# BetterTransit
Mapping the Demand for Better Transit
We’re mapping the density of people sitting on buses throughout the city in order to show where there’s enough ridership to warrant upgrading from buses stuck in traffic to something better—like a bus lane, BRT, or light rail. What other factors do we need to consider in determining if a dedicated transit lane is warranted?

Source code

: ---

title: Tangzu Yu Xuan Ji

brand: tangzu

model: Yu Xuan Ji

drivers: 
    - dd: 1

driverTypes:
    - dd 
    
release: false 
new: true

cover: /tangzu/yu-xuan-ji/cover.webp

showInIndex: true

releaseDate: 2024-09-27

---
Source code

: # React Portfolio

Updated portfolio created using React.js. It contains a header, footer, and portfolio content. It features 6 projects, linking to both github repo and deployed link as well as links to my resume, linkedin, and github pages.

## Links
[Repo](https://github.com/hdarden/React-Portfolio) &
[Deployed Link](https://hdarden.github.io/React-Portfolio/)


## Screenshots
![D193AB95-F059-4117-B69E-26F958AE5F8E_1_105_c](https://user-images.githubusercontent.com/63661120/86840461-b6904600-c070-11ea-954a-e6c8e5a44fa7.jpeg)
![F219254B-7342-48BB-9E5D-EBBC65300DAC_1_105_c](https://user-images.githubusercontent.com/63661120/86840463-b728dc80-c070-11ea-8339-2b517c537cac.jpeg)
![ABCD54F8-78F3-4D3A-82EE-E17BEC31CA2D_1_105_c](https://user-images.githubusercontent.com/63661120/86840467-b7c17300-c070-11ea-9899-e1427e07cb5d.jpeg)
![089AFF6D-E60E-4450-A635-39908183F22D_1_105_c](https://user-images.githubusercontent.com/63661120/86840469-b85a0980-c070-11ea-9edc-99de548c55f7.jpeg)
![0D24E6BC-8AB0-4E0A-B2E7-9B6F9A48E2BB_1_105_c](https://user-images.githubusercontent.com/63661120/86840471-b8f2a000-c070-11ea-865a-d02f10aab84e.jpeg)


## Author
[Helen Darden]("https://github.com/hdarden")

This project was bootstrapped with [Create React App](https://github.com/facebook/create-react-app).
- - -
A word-for-word repeat of the full data is needed.

# BetterTransit
Mapping the Demand for Better Transit
We’re mapping the density of people sitting on buses throughout the city in order to show where there’s enough ridership to warrant upgrading from buses stuck in traffic to something better—like a bus lane, BRT, or light rail. What other factors do we need to consider in determining if a dedicated transit lane is warranted?

Source code

: ---

title: Tangzu Yu Xuan Ji

brand: tangzu

model: Yu Xuan Ji

drivers: 
    - dd: 1

driverTypes:
    - dd 
    
release: false 
new: true

cover: /tangzu/yu-xuan-ji/cover.webp

showInIndex: true

releaseDate: 2024-09-27

---
Source code

: # React Portfolio

Updated portfolio created using React.js. It contains a header, footer, and portfolio content. It features 6 projects, linking to both github repo and deployed link as well as links to my resume, linkedin, and github pages.

## Links
[Repo](https://github.com/hdarden/React-Portfolio) &
[Deployed Link](https://hdarden.github.io/React-Portfolio/)


## Screenshots
![D193AB95-F059-4117-B69E-26F958AE5F8E_1_105_c](https://user-images.githubusercontent.com/63661120/86840461-b6904600-c070-11ea-954a-e6c8e5a44fa7.jpeg)
![F219254B-7342-48BB-9E5D-EBBC65300DAC_1_105_c](https://user-images.githubusercontent.com/63661120/86840463-b728dc80-c070-11ea-8339-2b517c537cac.jpeg)
![ABCD54F8-78F3-4D3A-82EE-E17BEC31CA2D_1_105_c](https://user-images.githubusercontent.com/63661120/86840467-b7c17300-c070-11ea-9899-e1427e07cb5d.jpeg)
![089AFF6D-E60E-4450-A635-39908183F22D_1_105_c](https://user-images.githubusercontent.com/63661120/86840469-b85a0980-c070-11ea-9edc-99de548c55f7.jpeg)
![0D24E6BC-8AB0-4E0A-B2E7-9B6F9A48E2BB_1_105_c](https://user-images.githubusercontent.com/63661120/86840471-b8f2a000-c070-11ea-865a-d02f10aab84e.jpeg)


## Author
[Helen Darden]("https://github.com/hdarden")

This project was bootstrapped with [Create React App](https://github.com/facebook/create-react-app).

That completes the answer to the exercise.